While it is impossible to predict how much the Army would shrink in the revolutionary transformation” scenario, there would be significant force structure cuts. Given the vital role of the National Guard in support of civil authorities, the cuts are likely to fall heavily on the active component. Eventually the U.S. Army might be composed mostly of the National Guard. As the Army’s priority shifted from war-fighting to support and participation in an integrated, homeland-focused security system and organization, support to civil authorities would increase in importance. The possibility – even probability – of future pandemics will increase the emphasis on networked autonomous operations in the Army. The COVID-19 pandemic is likely to diminish Army involvement in working directly with security partners, shifting toward virtual training and advice.

The “bump in the road” and the “revolutionary transformation” scenarios are the outer boundaries of the effects that the COVID-19 pandemic may have on the Army. In reality the Army’s future probably lies somewhere in between the two. But America’s national leaders, rather than the Army itself, will determine the service’s future. National leaders must decide whether the COVID-19 pandemic requires thinking differently about security or simply is a temporary distraction from the normal state of affairs. Is the future of American security deterring and possibly defeating foreign adversaries the way it has been for more than a century, or is it building holistic national resiliency against the triad of challenges? How this question is answered will determine not only what the future U.S. Army will look but also what, in the broadest sense, it will do to promote national security.
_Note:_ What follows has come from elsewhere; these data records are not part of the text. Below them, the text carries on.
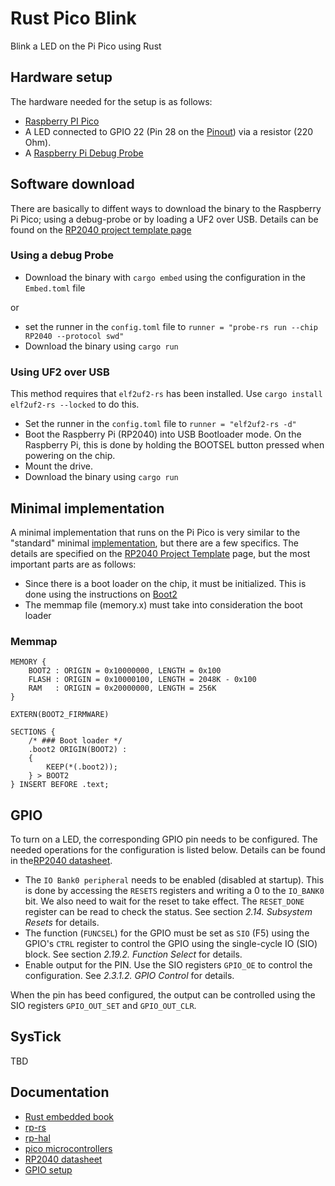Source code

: # Rust Pico Blink

Blink a LED on the Pi Pico using Rust

## Hardware setup

The hardware needed for the setup is as follows:

* [Raspberry PI Pico](https://www.raspberrypi.com/documentation/microcontrollers/pico-series.html#pico-1-family)
* A LED connected to GPIO 22 (Pin 28 on the
  [Pinout](https://www.raspberrypi.com/documentation/microcontrollers/pico-series.html#pinout-and-design-files-3))
via a resistor (220 Ohm).
* A [Raspberry Pi Debug
  Probe](https://www.raspberrypi.com/documentation/microcontrollers/debug-probe.html#about-the-debug-probe)


## Software download

There are basically to diffent ways to download the binary to the Raspberry Pi
Pico; using a debug-probe or by loading a UF2 over USB. Details can be found on the
[RP2040 project template
page](https://github.com/rp-rs/rp2040-project-template?tab=readme-ov-file#running)

### Using a debug Probe

* Download the binary with `cargo embed` using the configuration in the `Embed.toml` file

or

* set the runner in the `config.toml` file to `runner = "probe-rs run --chip RP2040
  --protocol swd"`
* Download the binary using `cargo run`

### Using UF2 over USB

This method requires that `elf2uf2-rs` has been installed. Use `cargo install elf2uf2-rs
--locked` to do this.

* Set the runner in the `config.toml` file to `runner = "elf2uf2-rs -d"`
* Boot the Raspberry Pi (RP2040) into USB Bootloader mode. On the Raspberry Pi, this is
  done by holding the BOOTSEL button pressed when powering on the chip.
* Mount the drive.
* Download the binary using `cargo run`

## Minimal implementation

A minimal implementation that runs on the Pi Pico is very similar to the "standard"
minimal [implementation](https://docs.rust-embedded.org/book/start/qemu.html#program-overview),
but there are a few specifics. The details are specified on the
[RP2040 Project Template](https://github.com/rp-rs/rp2040-project-template) page, but the
most important parts are as follows:

* Since there is a boot loader on the chip, it must be initialized. This is done using the
  instructions on
  [Boot2](https://github.com/rp-rs/rp2040-project-template?tab=readme-ov-file#notes-on-using-rp2040_boot2)
* The memmap file (memory.x) must take into consideration the boot loader


### Memmap

```memory.x
MEMORY {
    BOOT2 : ORIGIN = 0x10000000, LENGTH = 0x100
    FLASH : ORIGIN = 0x10000100, LENGTH = 2048K - 0x100
    RAM   : ORIGIN = 0x20000000, LENGTH = 256K
}

EXTERN(BOOT2_FIRMWARE)

SECTIONS {
    /* ### Boot loader */
    .boot2 ORIGIN(BOOT2) :
    {
        KEEP(*(.boot2));
    } > BOOT2
} INSERT BEFORE .text;
```

## GPIO

To turn on a LED, the corresponding GPIO pin needs to be configured. The needed operations
for the configuration is listed below. Details can be found in the[RP2040
    datasheet](https://datasheets.raspberrypi.com/rp2040/rp2040-datasheet.pdf).

* The `IO Bank0 peripheral` needs to be enabled (disabled at startup). This
  is done by accessing the `RESETS` registers and writing a 0 to the `IO_BANK0`
  bit. We also need to wait for the reset to take effect. The `RESET_DONE` register
  can be read to check the status. See section *2.14. Subsystem Resets* for details.
* The function (`FUNCSEL`) for the GPIO must be set as `SIO` (F5) using the GPIO's `CTRL`
  register to control the GPIO using the single-cycle IO (SIO) block. See section *2.19.2.
  Function Select* for details.
* Enable output for the PIN. Use the SIO registers `GPIO_OE` to control the
  configuration. See *2.3.1.2. GPIO Control* for details.

When the pin has beed configured, the output can be controlled using the SIO registers
`GPIO_OUT_SET` and `GPIO_OUT_CLR`.

## SysTick

TBD


## Documentation

* [Rust embedded book](https://docs.rust-embedded.org/book/)
* [rp-rs](https://github.com/rp-rs)
* [rp-hal](https://github.com/rp-rs/rp-hal/)
* [pico microcontrollers](https://www.raspberrypi.com/documentation/microcontrollers/pico-series.html)
* [RP2040 datasheet](https://datasheets.raspberrypi.com/rp2040/rp2040-datasheet.pdf)
* [GPIO setup](https://embedded-rust-101.wyliodrin.com/docs/lab/02)


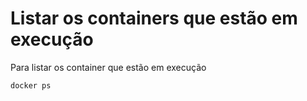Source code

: # Listar os containers que estão em execução

Para listar os container que estão em execução

```bash
docker ps
```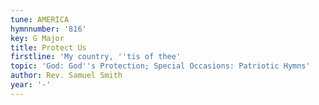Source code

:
 ```yaml
---
tune: AMERICA
hymnnumber: '816'
key: G Major
title: Protect Us
firstline: 'My country, ''tis of thee'
topic: 'God: God''s Protection; Special Occasions: Patriotic Hymns'
author: Rev. Samuel Smith
year: '-'
---
```

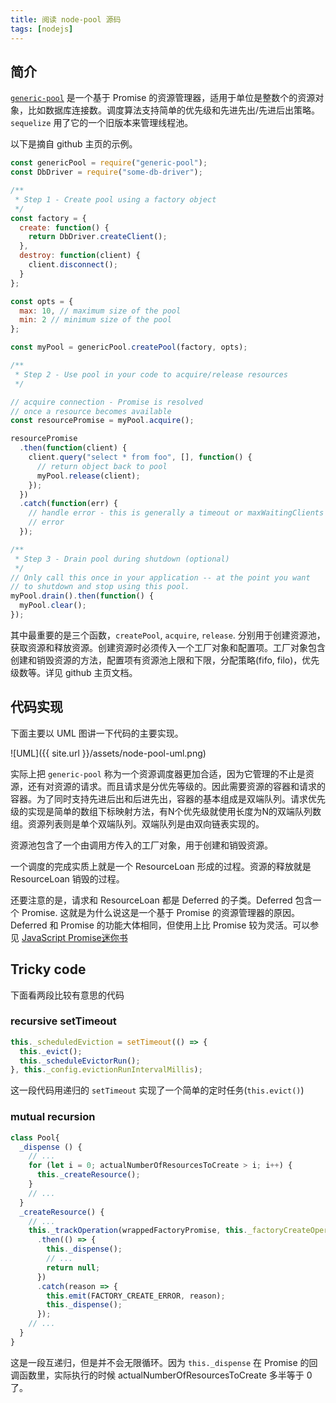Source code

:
 ```yaml
---
title: 阅读 node-pool 源码
tags: [nodejs]
---
```


## 简介
[`generic-pool`](https://github.com/coopernurse/node-pool) 是一个基于 Promise 的资源管理器，适用于单位是整数个的资源对象，比如数据库连接数。调度算法支持简单的优先级和先进先出/先进后出策略。`sequelize` 用了它的一个旧版本来管理线程池。

以下是摘自 github 主页的示例。

```javascript
const genericPool = require("generic-pool");
const DbDriver = require("some-db-driver");

/**
 * Step 1 - Create pool using a factory object
 */
const factory = {
  create: function() {
    return DbDriver.createClient();
  },
  destroy: function(client) {
    client.disconnect();
  }
};

const opts = {
  max: 10, // maximum size of the pool
  min: 2 // minimum size of the pool
};

const myPool = genericPool.createPool(factory, opts);

/**
 * Step 2 - Use pool in your code to acquire/release resources
 */

// acquire connection - Promise is resolved
// once a resource becomes available
const resourcePromise = myPool.acquire();

resourcePromise
  .then(function(client) {
    client.query("select * from foo", [], function() {
      // return object back to pool
      myPool.release(client);
    });
  })
  .catch(function(err) {
    // handle error - this is generally a timeout or maxWaitingClients
    // error
  });

/**
 * Step 3 - Drain pool during shutdown (optional)
 */
// Only call this once in your application -- at the point you want
// to shutdown and stop using this pool.
myPool.drain().then(function() {
  myPool.clear();
});
```

其中最重要的是三个函数，`createPool`, `acquire`, `release`. 分别用于创建资源池，获取资源和释放资源。创建资源时必须传入一个工厂对象和配置项。工厂对象包含创建和销毁资源的方法，配置项有资源池上限和下限，分配策略(fifo, filo)，优先级数等。详见 github 主页文档。

## 代码实现

下面主要以 UML 图讲一下代码的主要实现。

![UML]({{ site.url }}/assets/node-pool-uml.png)

实际上把 `generic-pool` 称为一个资源调度器更加合适，因为它管理的不止是资源，还有对资源的请求。而且请求是分优先等级的。因此需要资源的容器和请求的容器。为了同时支持先进后出和后进先出，容器的基本组成是双端队列。请求优先级的实现是简单的数组下标映射方法，有N个优先级就使用长度为N的双端队列数组。资源列表则是单个双端队列。双端队列是由双向链表实现的。

资源池包含了一个由调用方传入的工厂对象，用于创建和销毁资源。

一个调度的完成实质上就是一个 ResourceLoan 形成的过程。资源的释放就是 ResourceLoan 销毁的过程。

还要注意的是，请求和 ResourceLoan 都是 Deferred 的子类。Deferred 包含一个 Promise. 这就是为什么说这是一个基于 Promise 的资源管理器的原因。Deferred 和 Promise 的功能大体相同，但使用上比 Promise 较为灵活。可以参见 [JavaScript Promise迷你书](http://liubin.org/promises-book/#deferred-and-promise)

## Tricky code

下面看两段比较有意思的代码

### recursive setTimeout

```javascript
this._scheduledEviction = setTimeout(() => {
  this._evict();
  this._scheduleEvictorRun();
}, this._config.evictionRunIntervalMillis);
```

这一段代码用递归的 `setTimeout` 实现了一个简单的定时任务(`this.evict()`)

### mutual recursion

```javascript
class Pool{
  _dispense () {
    // ...
    for (let i = 0; actualNumberOfResourcesToCreate > i; i++) {
      this._createResource();
    }
    // ...
  }
  _createResource() {
    // ...
    this._trackOperation(wrappedFactoryPromise, this._factoryCreateOperations)
      .then(() => {
        this._dispense();
        // ...
        return null;
      })
      .catch(reason => {
        this.emit(FACTORY_CREATE_ERROR, reason);
        this._dispense();
      });
    // ...
  }
}
```

这是一段互递归，但是并不会无限循环。因为 `this._dispense` 在 Promise 的回
调函数里，实际执行的时候 actualNumberOfResourcesToCreate 多半等于 0 了。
Today it makes sense for the Army to plan for some budget and force structure cuts, and to continue to focus on multi-domain operations, particularly in the Indo-Pacific regions. But it also should be thinking about revolutionary transformation, assessing how it would remain effective if ordered to take significant force cuts and play a supporting role in the building of national resiliency rather than a leading role in defeating foreign enemies. 

At this point it may be too soon to begin revolutionary transformation but the Army should undertake a wide ranging program of analysis and research to develop some idea of how to do it if required. The Army has undertaken revolutionary change before, most recently in the 1940s. Now it may have to do so again but this time it will be a very different sort of revolution.

Steven Metz, Ph.D., is Professor of National Security and Strategy in the Department of National Security and Strategy at the U.S. Army War College.